En 1821, durante el movimiento de Independencia, una orden las Leyes de las Cortes de Cádiz reconoció por primera vez a los criados que hacían las tareas de la casa como sirvientes domésticos, dándole una categoría a las labores que desempeñaban.

Los códigos civiles de 1870 y 1884 regularon de forma especial éste trabajo, y señalaban que el trabajador doméstico era el que prestaba los servicios de aseo o asistencia temporal a cualquier otro individuo que vivía con él, y mediante cierta retribución.

Fue durante el Congreso Constituyente de 1916 cuando los derechos de las y los trabajadores domésticos adquirieron naturaleza laboral y se plasmaron en el artículo 123 de la Constitución Política de nuestro país.

En 1931 se elaboró la Ley Federal del Trabajo (LFT), que fue revisada en 1970, y en ella quedaron establecidas las condiciones específicas, pero insuficientes, para las y los trabajadores del servicio doméstico en el título sexto, capítulo XIII, y en los artículos 331 al 343 de dicha ley.

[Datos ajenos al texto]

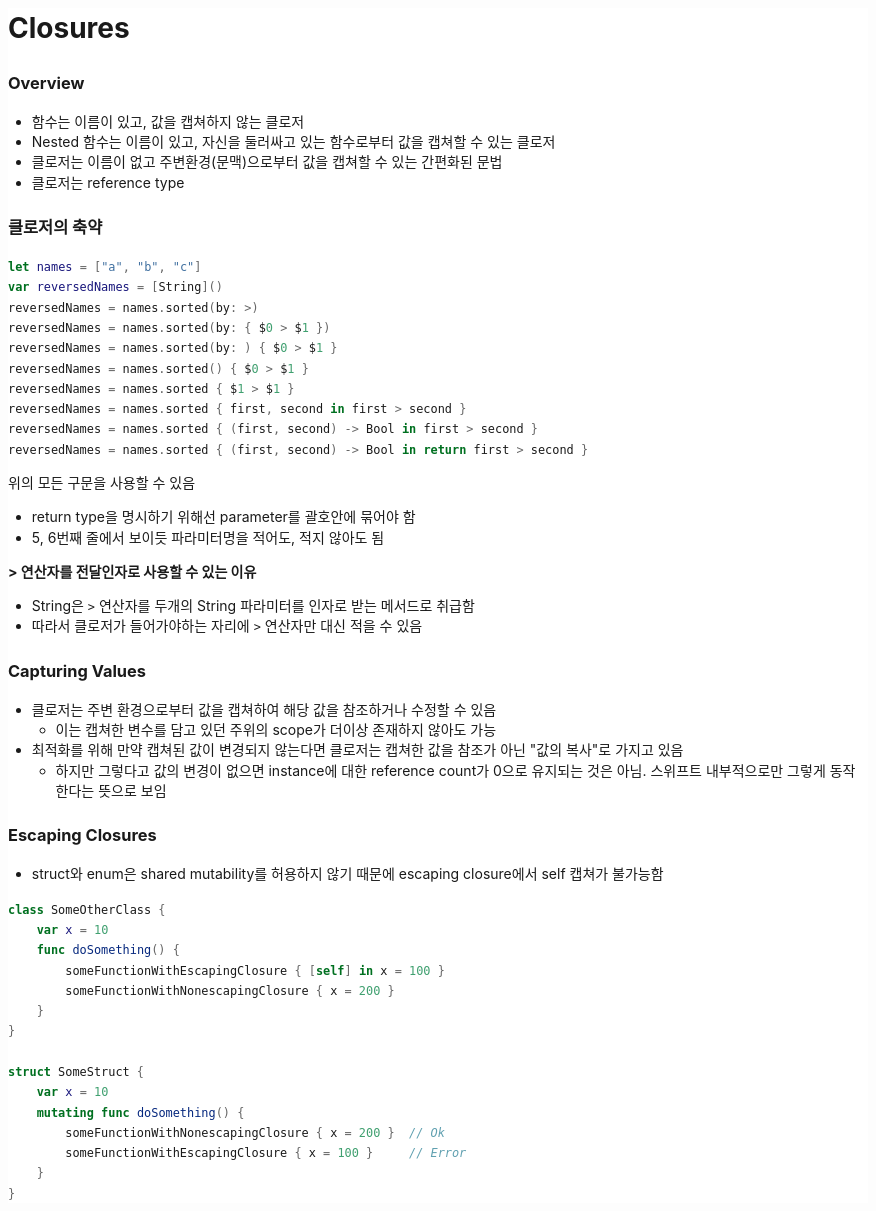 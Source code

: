 # Closures

### Overview

- 함수는 이름이 있고, 값을 캡쳐하지 않는 클로저
- Nested 함수는 이름이 있고, 자신을 둘러싸고 있는 함수로부터 값을 캡쳐할 수 있는 클로저
- 클로저는 이름이 없고 주변환경(문맥)으로부터 값을 캡쳐할 수 있는 간편화된 문법
- 클로저는 reference type



### 클로저의 축약

```swift
let names = ["a", "b", "c"]
var reversedNames = [String]()
reversedNames = names.sorted(by: >)
reversedNames = names.sorted(by: { $0 > $1 })
reversedNames = names.sorted(by: ) { $0 > $1 }
reversedNames = names.sorted() { $0 > $1 }
reversedNames = names.sorted { $1 > $1 }
reversedNames = names.sorted { first, second in first > second }
reversedNames = names.sorted { (first, second) -> Bool in first > second }
reversedNames = names.sorted { (first, second) -> Bool in return first > second }
```

위의 모든 구문을 사용할 수 있음

- return type을 명시하기 위해선 parameter를 괄호안에 묶어야 함
- 5, 6번째 줄에서 보이듯 파라미터명을 적어도, 적지 않아도 됨

**> 연산자를 전달인자로 사용할 수 있는 이유**

- String은 `>` 연산자를 두개의 String 파라미터를 인자로 받는 메서드로 취급함
- 따라서 클로저가 들어가야하는 자리에 `>` 연산자만 대신 적을 수 있음



### Capturing Values

- 클로저는 주변 환경으로부터 값을 캡쳐하여 해당 값을 참조하거나 수정할 수 있음
  - 이는 캡쳐한 변수를 담고 있던 주위의 scope가 더이상 존재하지 않아도 가능
- 최적화를 위해 만약 캡쳐된 값이 변경되지 않는다면 클로저는 캡쳐한 값을 참조가 아닌 "값의 복사"로 가지고 있음
  - 하지만 그렇다고 값의 변경이 없으면 instance에 대한 reference count가 0으로 유지되는 것은 아님. 스위프트 내부적으로만 그렇게 동작한다는 뜻으로 보임



### Escaping Closures

- struct와 enum은 shared mutability를 허용하지 않기 때문에 escaping closure에서 self 캡쳐가 불가능함

```swift
class SomeOtherClass {
    var x = 10
    func doSomething() {
        someFunctionWithEscapingClosure { [self] in x = 100 }
        someFunctionWithNonescapingClosure { x = 200 }
    }
}

struct SomeStruct {
    var x = 10
    mutating func doSomething() {
        someFunctionWithNonescapingClosure { x = 200 }  // Ok
        someFunctionWithEscapingClosure { x = 100 }     // Error
    }
}
```
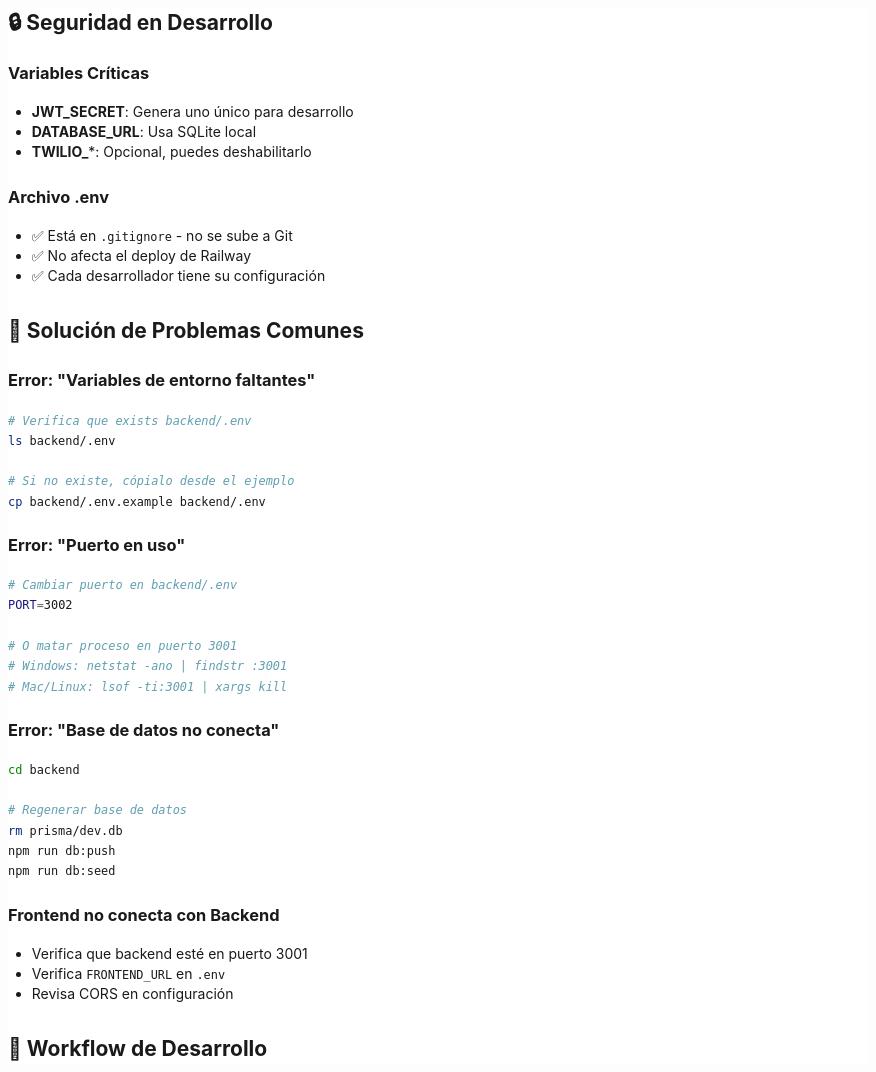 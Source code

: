 ## 🔒 Seguridad en Desarrollo

### Variables Críticas
- **JWT_SECRET**: Genera uno único para desarrollo
- **DATABASE_URL**: Usa SQLite local
- **TWILIO_***: Opcional, puedes deshabilitarlo

### Archivo .env
- ✅ Está en `.gitignore` - no se sube a Git
- ✅ No afecta el deploy de Railway
- ✅ Cada desarrollador tiene su configuración

## 🚨 Solución de Problemas Comunes

### Error: "Variables de entorno faltantes"
```bash
# Verifica que exists backend/.env
ls backend/.env

# Si no existe, cópialo desde el ejemplo
cp backend/.env.example backend/.env
```

### Error: "Puerto en uso"
```bash
# Cambiar puerto en backend/.env
PORT=3002

# O matar proceso en puerto 3001
# Windows: netstat -ano | findstr :3001
# Mac/Linux: lsof -ti:3001 | xargs kill
```

### Error: "Base de datos no conecta"
```bash
cd backend

# Regenerar base de datos
rm prisma/dev.db
npm run db:push
npm run db:seed
```

### Frontend no conecta con Backend
- Verifica que backend esté en puerto 3001
- Verifica `FRONTEND_URL` en `.env`
- Revisa CORS en configuración

## 🔄 Workflow de Desarrollo
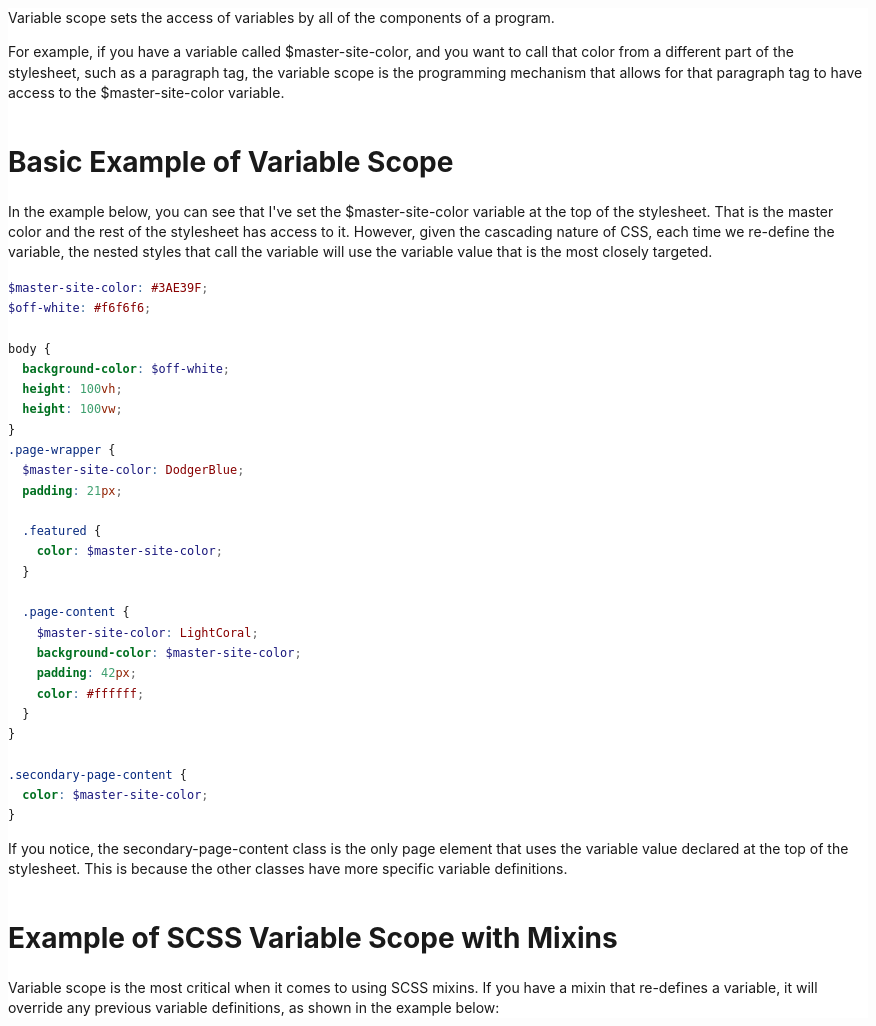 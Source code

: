 Variable scope sets the access of variables by all of the components of a program.  

For example, if you have a variable called $master-site-color, and you want to call that color from a different part of the stylesheet, such as a paragraph tag, the variable scope is the programming mechanism that allows for that paragraph tag to have access to the $master-site-color variable.  

# Basic Example of Variable Scope
In the example below, you can see that I've set the $master-site-color variable at the top of the stylesheet. That is the master color and the rest of the stylesheet has access to it. However, given the cascading nature of CSS, each time we re-define the variable, the nested styles that call the variable will use the variable value that is the most closely targeted.  

```scss
$master-site-color: #3AE39F;
$off-white: #f6f6f6;

body {
  background-color: $off-white;
  height: 100vh;
  height: 100vw;
}
.page-wrapper {
  $master-site-color: DodgerBlue;
  padding: 21px;

  .featured {
    color: $master-site-color;
  }

  .page-content {
    $master-site-color: LightCoral;
    background-color: $master-site-color;
    padding: 42px;
    color: #ffffff;
  }
}

.secondary-page-content {
  color: $master-site-color;
}
```

If you notice, the secondary-page-content class is the only page element that uses the variable value declared at the top of the stylesheet. This is because the other classes have more specific variable definitions.  

# Example of SCSS Variable Scope with Mixins

Variable scope is the most critical when it comes to using SCSS mixins. If you have a mixin that re-defines a variable, it will override any previous variable definitions, as shown in the example below:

Como ejemplo de esta insuficiencia legal, el artículo 334 manifiesta que “salvo lo expresamente pactado, la retribución del doméstico comprende, además del pago en efectivo, los alimentos y la habitación. Para los efectos de esta Ley, los alimentos y habitación se estimarán equivalentes al 50 por ciento del salario que se pague en efectivo”.

Sobre este artículo, el Colectivo Atabal señala que no hay suficiente claridad en el valor económico del salario que se percibe como alimentos y habitación para poder calcular cuál es el salario total. Por lo tanto, la trabajadora o trabajador debe establecer su salario en efectivo según la zona en donde trabajan.

Como los salarios de las empleadas del hogar dependen de la zona económica donde presten sus servicios, sus remuneraciones varían desde menos de 40 pesos por día, con jornada de 10 horas, hasta 200 pesos, con no más de ocho horas diarias.

De acuerdo con el artículo 331 de la LFT, son trabajadores domésticos las personas que prestan los servicios de aseo, asistencia y demás propios o inherentes al hogar de una persona o familia. La principal característica de esta actividad es que no se producen mercancías, la fuerza de trabajo se utiliza cada día como un servicio perecedero.

Las personas que trabajan en el servicio domésticos se contratan para de planta (viven en la casa donde trabajan), y de entrada por salida (trabajan por días en una o varias casas y al terminar su jornada de trabajo se retiran).

No obstante el marco jurídico que defiende los derechos de las mujeres que trabajan en el servicio doméstico, es muy común que sean objeto de discriminación racial, explotación, prolongadas jornadas de trabajo, salarios bajos, abuso sexual y maltrato, entre otros.

A raíz de esta situación y durante el primer Congreso de Trabajadoras del Hogar realizado en 1998 en Bogotá, Colombia, se conformó la Confederación Latinoamericana y de el Caribe de trabajadoras del Hogar (Conlatraho), y se instituyó el 30 de marzo como Día Internacional de las trabajadoras del Hogar.

Asimismo, el Colectivo Atabal y otras organizaciones civiles hicieron una propuesta de reforma a la LFT para lograr mejores condiciones laborales y trato digno para los y las trabajadoras domésticas. Sin embargo, la propuesta no ha sido atendida por las autoridades legislativas correspondientes.